[Start of section]

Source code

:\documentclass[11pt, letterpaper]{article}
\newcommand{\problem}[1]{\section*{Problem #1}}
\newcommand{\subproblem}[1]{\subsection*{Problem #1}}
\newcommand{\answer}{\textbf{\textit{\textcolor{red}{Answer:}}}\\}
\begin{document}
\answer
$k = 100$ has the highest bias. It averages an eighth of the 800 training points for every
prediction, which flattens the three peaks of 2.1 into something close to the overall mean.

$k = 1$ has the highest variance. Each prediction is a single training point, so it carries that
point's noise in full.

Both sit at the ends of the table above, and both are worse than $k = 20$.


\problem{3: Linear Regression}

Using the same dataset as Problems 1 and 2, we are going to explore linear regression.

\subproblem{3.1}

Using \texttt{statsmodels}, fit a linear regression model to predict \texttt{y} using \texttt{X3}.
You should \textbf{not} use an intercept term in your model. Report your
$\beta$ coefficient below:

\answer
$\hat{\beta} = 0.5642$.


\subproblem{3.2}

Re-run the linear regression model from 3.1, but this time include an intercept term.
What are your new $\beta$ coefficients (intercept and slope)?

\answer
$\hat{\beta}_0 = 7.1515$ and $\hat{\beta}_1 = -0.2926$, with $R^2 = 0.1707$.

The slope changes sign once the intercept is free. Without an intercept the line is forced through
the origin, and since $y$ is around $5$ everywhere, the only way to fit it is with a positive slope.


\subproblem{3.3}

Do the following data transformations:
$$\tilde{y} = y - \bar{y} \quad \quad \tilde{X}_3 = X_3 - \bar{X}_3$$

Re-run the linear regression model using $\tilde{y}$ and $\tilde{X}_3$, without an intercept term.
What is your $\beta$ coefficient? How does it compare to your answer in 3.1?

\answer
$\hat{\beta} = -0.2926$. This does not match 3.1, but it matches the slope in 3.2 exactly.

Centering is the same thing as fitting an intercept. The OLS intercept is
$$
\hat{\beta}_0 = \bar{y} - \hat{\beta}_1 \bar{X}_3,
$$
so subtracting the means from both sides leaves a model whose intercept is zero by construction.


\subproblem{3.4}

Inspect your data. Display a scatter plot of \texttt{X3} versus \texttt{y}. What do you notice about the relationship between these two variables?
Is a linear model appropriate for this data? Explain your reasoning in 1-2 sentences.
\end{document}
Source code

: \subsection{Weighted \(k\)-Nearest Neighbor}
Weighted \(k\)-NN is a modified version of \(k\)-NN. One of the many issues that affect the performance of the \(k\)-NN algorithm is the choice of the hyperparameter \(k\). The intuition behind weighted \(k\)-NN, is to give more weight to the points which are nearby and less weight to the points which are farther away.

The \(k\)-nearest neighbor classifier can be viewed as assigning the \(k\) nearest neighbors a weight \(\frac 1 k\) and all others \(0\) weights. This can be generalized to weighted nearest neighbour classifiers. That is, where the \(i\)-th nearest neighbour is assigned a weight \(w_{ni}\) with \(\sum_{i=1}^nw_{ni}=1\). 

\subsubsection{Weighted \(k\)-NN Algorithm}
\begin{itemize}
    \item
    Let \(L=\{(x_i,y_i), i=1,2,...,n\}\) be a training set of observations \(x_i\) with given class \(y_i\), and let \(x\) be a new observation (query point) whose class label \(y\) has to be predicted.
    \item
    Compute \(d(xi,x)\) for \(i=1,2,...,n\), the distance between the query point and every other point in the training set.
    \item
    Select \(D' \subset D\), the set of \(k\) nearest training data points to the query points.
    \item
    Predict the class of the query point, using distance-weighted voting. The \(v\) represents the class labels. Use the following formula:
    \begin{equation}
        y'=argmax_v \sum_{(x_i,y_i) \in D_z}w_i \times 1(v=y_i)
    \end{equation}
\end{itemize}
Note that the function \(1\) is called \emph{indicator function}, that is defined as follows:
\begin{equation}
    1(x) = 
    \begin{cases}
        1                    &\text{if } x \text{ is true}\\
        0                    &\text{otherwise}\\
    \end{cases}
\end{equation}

[End of section]

▸ **DIRECTIONS**
Which lines of the material above hold the string "between"? Pull them out.

▸ **WRITTEN SOLUTION**
Inspect your data. Display a scatter plot of \texttt{X3} versus \texttt{y}. What do you notice about the relationship between these two variables?
    Compute \(d(xi,x)\) for \(i=1,2,...,n\), the distance between the query point and every other point in the training set.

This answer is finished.